> Given data
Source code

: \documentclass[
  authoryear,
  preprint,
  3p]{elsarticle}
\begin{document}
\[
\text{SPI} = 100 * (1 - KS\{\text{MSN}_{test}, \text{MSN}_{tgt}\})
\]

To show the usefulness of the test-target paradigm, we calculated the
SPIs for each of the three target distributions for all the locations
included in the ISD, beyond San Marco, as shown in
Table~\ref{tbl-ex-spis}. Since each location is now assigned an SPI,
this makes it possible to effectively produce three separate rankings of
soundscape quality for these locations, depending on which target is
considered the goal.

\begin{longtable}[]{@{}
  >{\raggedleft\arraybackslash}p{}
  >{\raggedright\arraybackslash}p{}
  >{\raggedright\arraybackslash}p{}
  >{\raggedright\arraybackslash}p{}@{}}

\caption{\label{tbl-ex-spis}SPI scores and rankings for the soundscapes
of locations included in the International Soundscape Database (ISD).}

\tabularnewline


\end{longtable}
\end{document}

> Exercise objective
Tell how many lines of the material above contain the word "each", giving only the number.

> Solution to the problem
2